Thursday, April 23, 2020

And then...............

“At times our own light goes out
and is rekindled by a spark from another person.
Each of us has cause to think with deep gratitude of those who have lighted the flame within us.”
Albert Schweitzer
And then.....
Literally minutes after I finished writing yesterday about "Just deal with it", everything around me seemed to just burst into flames.
Of course I am speaking figuratively.
Without addressing any of the specifics with you, I found myself completely overwhelmed by the events of the day.
I literally felt like I was on the verge of a breakdown of some sort.

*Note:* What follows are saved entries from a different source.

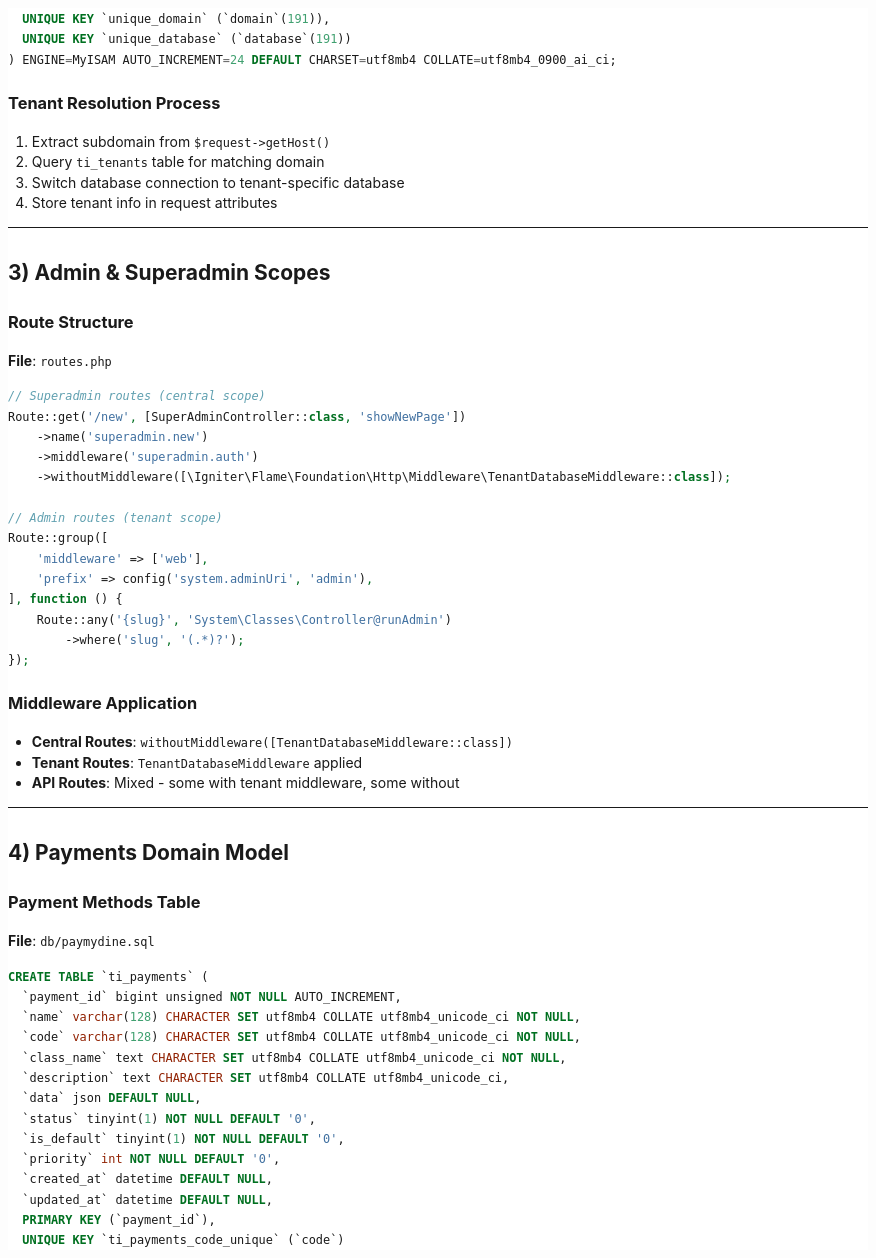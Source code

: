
 ```sql
  UNIQUE KEY `unique_domain` (`domain`(191)),
  UNIQUE KEY `unique_database` (`database`(191))
) ENGINE=MyISAM AUTO_INCREMENT=24 DEFAULT CHARSET=utf8mb4 COLLATE=utf8mb4_0900_ai_ci;
```

### Tenant Resolution Process
1. Extract subdomain from `$request->getHost()`
2. Query `ti_tenants` table for matching domain
3. Switch database connection to tenant-specific database
4. Store tenant info in request attributes

---

## 3) Admin & Superadmin Scopes

### Route Structure
**File**: `routes.php`

```php
// Superadmin routes (central scope)
Route::get('/new', [SuperAdminController::class, 'showNewPage'])
    ->name('superadmin.new')
    ->middleware('superadmin.auth')
    ->withoutMiddleware([\Igniter\Flame\Foundation\Http\Middleware\TenantDatabaseMiddleware::class]);

// Admin routes (tenant scope)
Route::group([
    'middleware' => ['web'],
    'prefix' => config('system.adminUri', 'admin'),
], function () {
    Route::any('{slug}', 'System\Classes\Controller@runAdmin')
        ->where('slug', '(.*)?');
});
```

### Middleware Application
- **Central Routes**: `withoutMiddleware([TenantDatabaseMiddleware::class])`
- **Tenant Routes**: `TenantDatabaseMiddleware` applied
- **API Routes**: Mixed - some with tenant middleware, some without

---

## 4) Payments Domain Model

### Payment Methods Table
**File**: `db/paymydine.sql`

```sql
CREATE TABLE `ti_payments` (
  `payment_id` bigint unsigned NOT NULL AUTO_INCREMENT,
  `name` varchar(128) CHARACTER SET utf8mb4 COLLATE utf8mb4_unicode_ci NOT NULL,
  `code` varchar(128) CHARACTER SET utf8mb4 COLLATE utf8mb4_unicode_ci NOT NULL,
  `class_name` text CHARACTER SET utf8mb4 COLLATE utf8mb4_unicode_ci NOT NULL,
  `description` text CHARACTER SET utf8mb4 COLLATE utf8mb4_unicode_ci,
  `data` json DEFAULT NULL,
  `status` tinyint(1) NOT NULL DEFAULT '0',
  `is_default` tinyint(1) NOT NULL DEFAULT '0',
  `priority` int NOT NULL DEFAULT '0',
  `created_at` datetime DEFAULT NULL,
  `updated_at` datetime DEFAULT NULL,
  PRIMARY KEY (`payment_id`),
  UNIQUE KEY `ti_payments_code_unique` (`code`)
```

In that moment,when things were on the verge of exploding, I chose to get out of the house before I blew completely.
I grabbed my keys and decided to drive across town to my brother's house.
I just needed to vent.
I didn't need or want any input or advice.

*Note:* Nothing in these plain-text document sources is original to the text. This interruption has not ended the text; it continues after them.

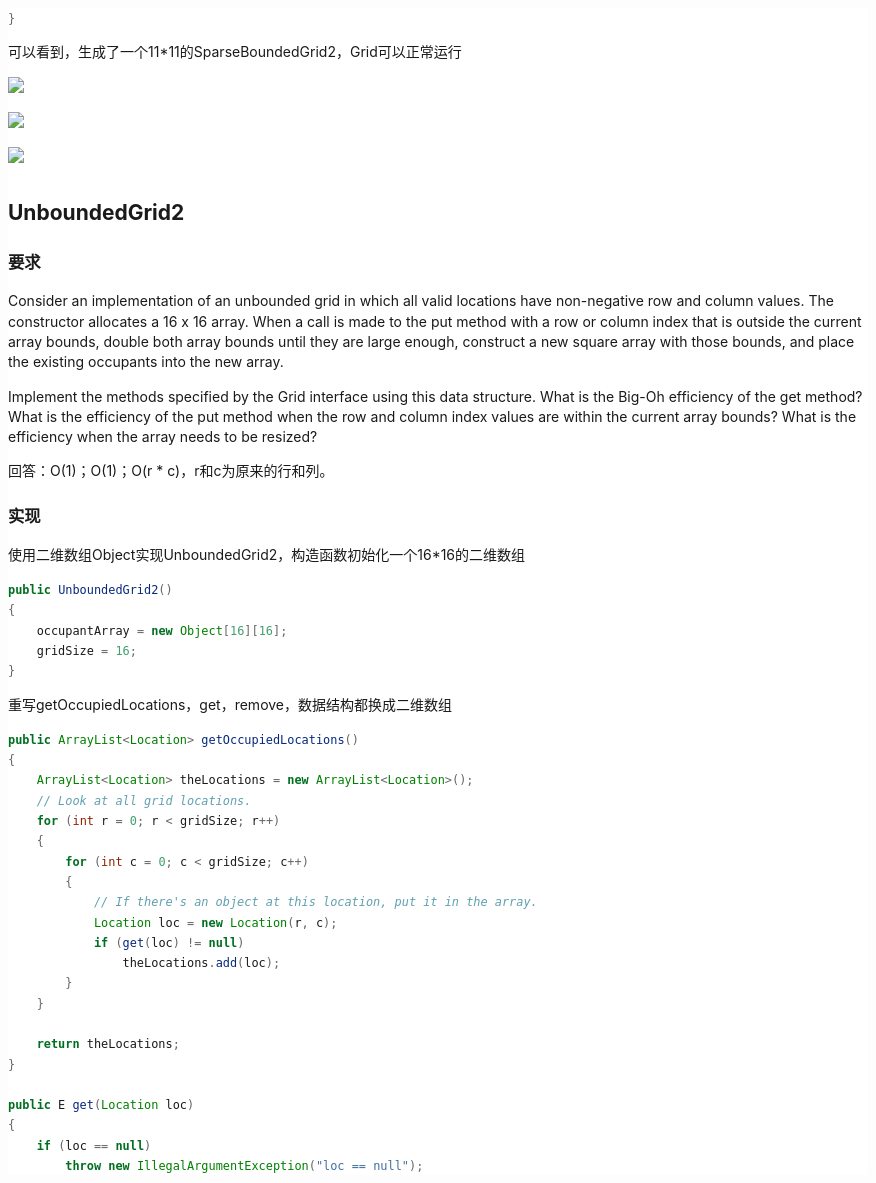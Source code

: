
 ```java
}
```

可以看到，生成了一个11*11的SparseBoundedGrid2，Grid可以正常运行

![](https://gitee.com/liangguanxuan/md_pictures/raw/master/stage2/part5/1%20(3).jpg)

![](https://gitee.com/liangguanxuan/md_pictures/raw/master/stage2/part5/1%20(2).jpg)

![](https://gitee.com/liangguanxuan/md_pictures/raw/master/stage2/part5/1%20(1).jpg)

## UnboundedGrid2

### 要求

Consider an implementation of an unbounded grid in which all valid locations have non-negative row and column values. The constructor allocates a 16 x 16 array. When a call is made to the put method with a row or column index that is outside the current array bounds, double both array bounds until they are large enough, construct a new square array with those bounds, and place the existing occupants into the new array.

Implement the methods specified by the Grid interface using this data structure. What is the Big-Oh efficiency of the get method? What is the efficiency of the put method when the row and column index values are within the current array bounds? What is the efficiency when the array needs to be resized?

回答：O(1)；O(1)；O(r * c)，r和c为原来的行和列。

### 实现

使用二维数组Object实现UnboundedGrid2，构造函数初始化一个16*16的二维数组

```java
public UnboundedGrid2() 
{
    occupantArray = new Object[16][16];
    gridSize = 16;
}
```

重写getOccupiedLocations，get，remove，数据结构都换成二维数组

```java
public ArrayList<Location> getOccupiedLocations()
{
    ArrayList<Location> theLocations = new ArrayList<Location>();
    // Look at all grid locations.
    for (int r = 0; r < gridSize; r++) 
    {
        for (int c = 0; c < gridSize; c++) 
        { 
            // If there's an object at this location, put it in the array.
            Location loc = new Location(r, c);
            if (get(loc) != null) 
                theLocations.add(loc);
        }
    }

    return theLocations;
}

public E get(Location loc)
{
    if (loc == null) 
        throw new IllegalArgumentException("loc == null");

```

I just wanted to be able to let the crap spew out without fear of judgement or involving anyone else.
Being the consummate coach that he is, he knew well enough,that I was not looking for answers or suggestions, just a safe space to let the mounting pressure out.
After 15 minutes of effusive rhetoric,I was calm enough to let him know I was done .

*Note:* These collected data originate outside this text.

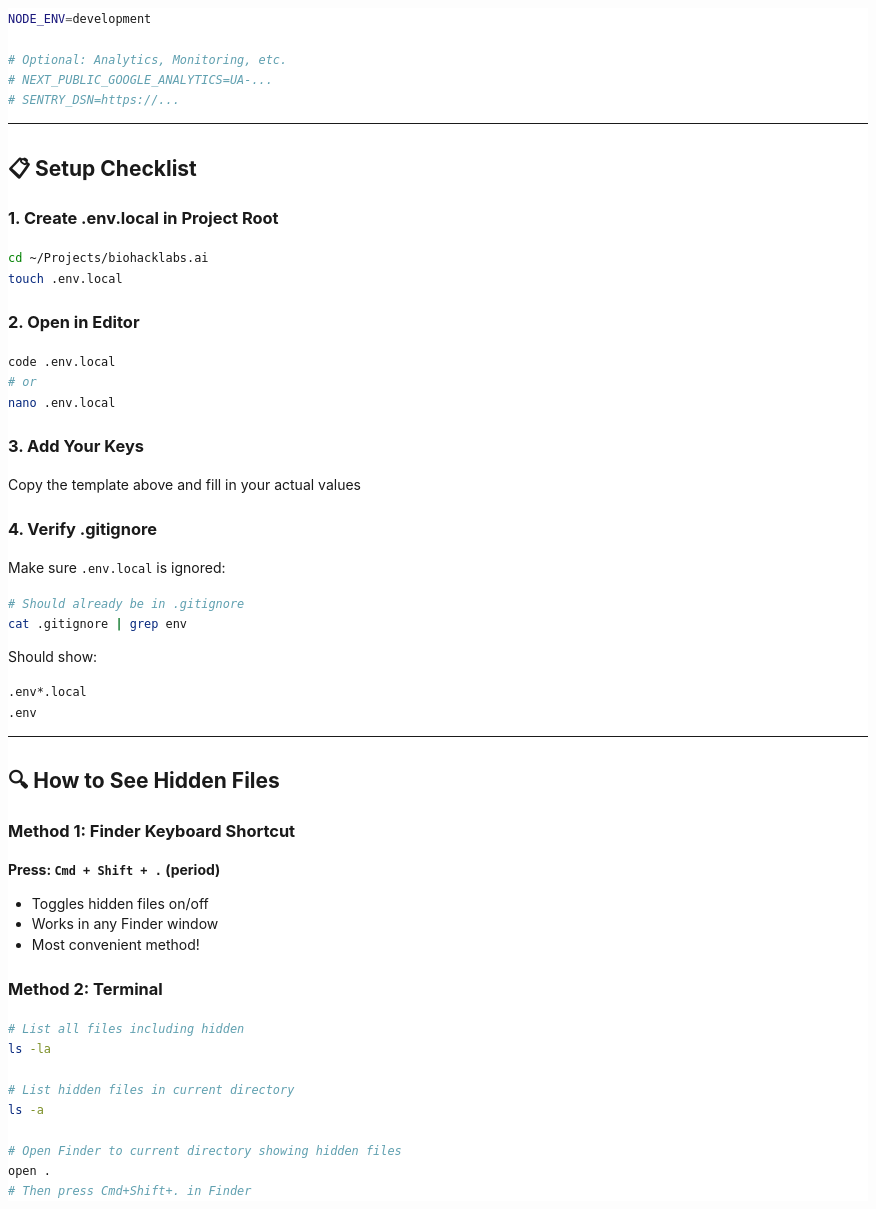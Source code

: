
 ```bash
NODE_ENV=development

# Optional: Analytics, Monitoring, etc.
# NEXT_PUBLIC_GOOGLE_ANALYTICS=UA-...
# SENTRY_DSN=https://...
```

---

## 📋 Setup Checklist

### 1. Create .env.local in Project Root
```bash
cd ~/Projects/biohacklabs.ai
touch .env.local
```

### 2. Open in Editor
```bash
code .env.local
# or
nano .env.local
```

### 3. Add Your Keys
Copy the template above and fill in your actual values

### 4. Verify .gitignore
Make sure `.env.local` is ignored:
```bash
# Should already be in .gitignore
cat .gitignore | grep env
```

Should show:
```
.env*.local
.env
```

---

## 🔍 How to See Hidden Files

### Method 1: Finder Keyboard Shortcut
**Press: `Cmd + Shift + .` (period)**
- Toggles hidden files on/off
- Works in any Finder window
- Most convenient method!

### Method 2: Terminal
```bash
# List all files including hidden
ls -la

# List hidden files in current directory
ls -a

# Open Finder to current directory showing hidden files
open .
# Then press Cmd+Shift+. in Finder
```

Not resolved,but done enough to regain mu composure and try to salvage what was left of the day.
The episode did not just go away.
It has taken almost 24 hours to completely deescalate.
All night last evening, I rehashed the events of the day.
After a fitful fairly sleepless night, I started the day filled with many of the negative emotions that were left over from the day before.
It's now about 4 p.m. , well over 24 hours since this melt down began and I can now share with you that most of it has left, and I am once again dealing with it.
I have to tell you,it was exhausting.
Juvenile,and ineffective yet somehow very real.
Time now to move on, deal with it and understand that yes indeed sometimes s#!t happens!